In [56]:
import nltk
from nltk.corpus import stopwords
from nltk.stem.porter import PorterStemmer
from nltk.stem import WordNetLemmatizer
import tensorflow as tf
keras = tf.keras
from keras import Input, Sequential
from keras.layers import Dense, LSTM, Dropout, Embedding
import csv
import math
import numpy as np
import pandas as pd
import re
import string
from nltk.tokenize import word_tokenize
from textblob import TextBlob
from functools import lru_cache

In [57]:
nltk.download("stopwords")
nltk.download("punkt")
nltk.download("wordnet")

[nltk_data] Downloading package stopwords to /home/deep/nltk_data...
[nltk_data]   Package stopwords is already up-to-date!
[nltk_data] Downloading package punkt to /home/deep/nltk_data...
[nltk_data]   Package punkt is already up-to-date!
[nltk_data] Downloading package wordnet to /home/deep/nltk_data...
[nltk_data]   Package wordnet is already up-to-date!


True

In [58]:
train_df = pd.read_csv("Train.csv")
test_df = pd.read_csv("Test.csv")
val_df = pd.read_csv("Valid.csv")
train_df.head(3)

Unnamed: 0,text,label
0,I grew up (b. 1965) watching and loving the Th...,0
1,"When I put this movie in my DVD player, and sa...",0
2,Why do people who do not know what a particula...,0


In [59]:
train_df.shape

(40000, 2)

In [60]:
train_df.info()

<class 'pandas.core.frame.DataFrame'>
RangeIndex: 40000 entries, 0 to 39999
Data columns (total 2 columns):
 #   Column  Non-Null Count  Dtype 
---  ------  --------------  ----- 
 0   text    40000 non-null  object
 1   label   40000 non-null  int64 
dtypes: int64(1), object(1)
memory usage: 625.1+ KB


In [61]:
train_df.duplicated().sum()

277

In [62]:
train_df = train_df.drop_duplicates()
test_df = test_df.drop_duplicates()
val_df = val_df.drop_duplicates()
train_df.shape

(39723, 2)

In [63]:
stemmer = PorterStemmer()
lemmatizer = WordNetLemmatizer()

In [64]:
@lru_cache(maxsize=None)
def preprocess(text: str) -> str:
    text = text.lower()
    text = re.sub('\[.*?\]', "", text)
    text = re.sub('\\W', " ", text)
    text = re.sub("https?://\S+|www\.\S+", "", text)
    text = re.sub('<.*?>+', "", text)
    text = re.sub('[%s]' % re.escape(string.punctuation), "", text)
    text = re.sub('\n', "", text)
    text = re.sub('\w*\d\w*', "", text)

    return text

In [65]:
stop_words = set(stopwords.words('english'))

@lru_cache(maxsize=None)
def tokenize_and_lemmatize(text: str) -> [str]:
    tokens = word_tokenize(text)
    stemmed = [stemmer.stem(lemmatizer.lemmatize(token)) for token in tokens if token not in stop_words]

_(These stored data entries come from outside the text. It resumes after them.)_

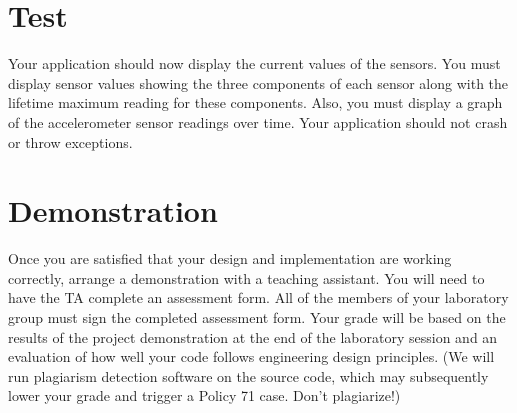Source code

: \documentclass[10pt]{article}
\begin{document}





\section{Test}
Your application should now display the current values of the sensors. You must display sensor values showing the three components of each sensor along with the lifetime maximum reading for these components. Also, you must display a graph of the accelerometer sensor readings over time. Your application should not crash or throw exceptions.

\section{Demonstration}
Once you are satisfied that your design and implementation are working correctly, arrange a demonstration with a teaching assistant.  You will need to have the TA complete an assessment form.  All of the members of your laboratory group must sign the completed assessment form.  Your grade will be based on the results of the project demonstration at the end of the laboratory session and an evaluation of how well your code follows engineering design principles. (We will run plagiarism detection software on the source code, which may subsequently lower your grade and trigger a Policy 71 case. Don't plagiarize!)
\end{document}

    # words = [word for word in stemmed if word not in stop_words]
    # corrected = [str(TextBlob(word).correct()) for word in words]

    return stemmed

In [66]:
train_df.iloc[:, 0] = train_df.iloc[:, 0].apply(lambda x: tokenize_and_lemmatize(preprocess(x)))
train_df.head(3)

Unnamed: 0,text,label
0,"[grew, b, watch, love, thunderbird, mate, scho...",0
1,"[put, movi, dvd, player, sat, coke, chip, expe...",0
2,"[peopl, know, particular, time, past, like, fe...",0


In [67]:
test_df.iloc[:, 0] = test_df.iloc[:, 0].apply(lambda x: tokenize_and_lemmatize(preprocess(x)))
test_df.head(3)

Unnamed: 0,text,label
0,"[alway, wrote, seri, complet, stink, fest, jim...",0
1,"[watch, dir, steve, purcel, typic, mari, kate,...",0
2,"[movi, poorli, written, direct, fell, asleep, ...",0


In [68]:
val_df.iloc[:, 0] = val_df.iloc[:, 0].apply(lambda x: tokenize_and_lemmatize(preprocess(x)))
val_df.head(3)

Unnamed: 0,text,label
0,"[year, sinc, sharon, stone, award, viewer, leg...",0
1,"[someon, need, make, car, payment, truli, aw, ...",0
2,"[guidelin, state, comment, must, contain, mini...",0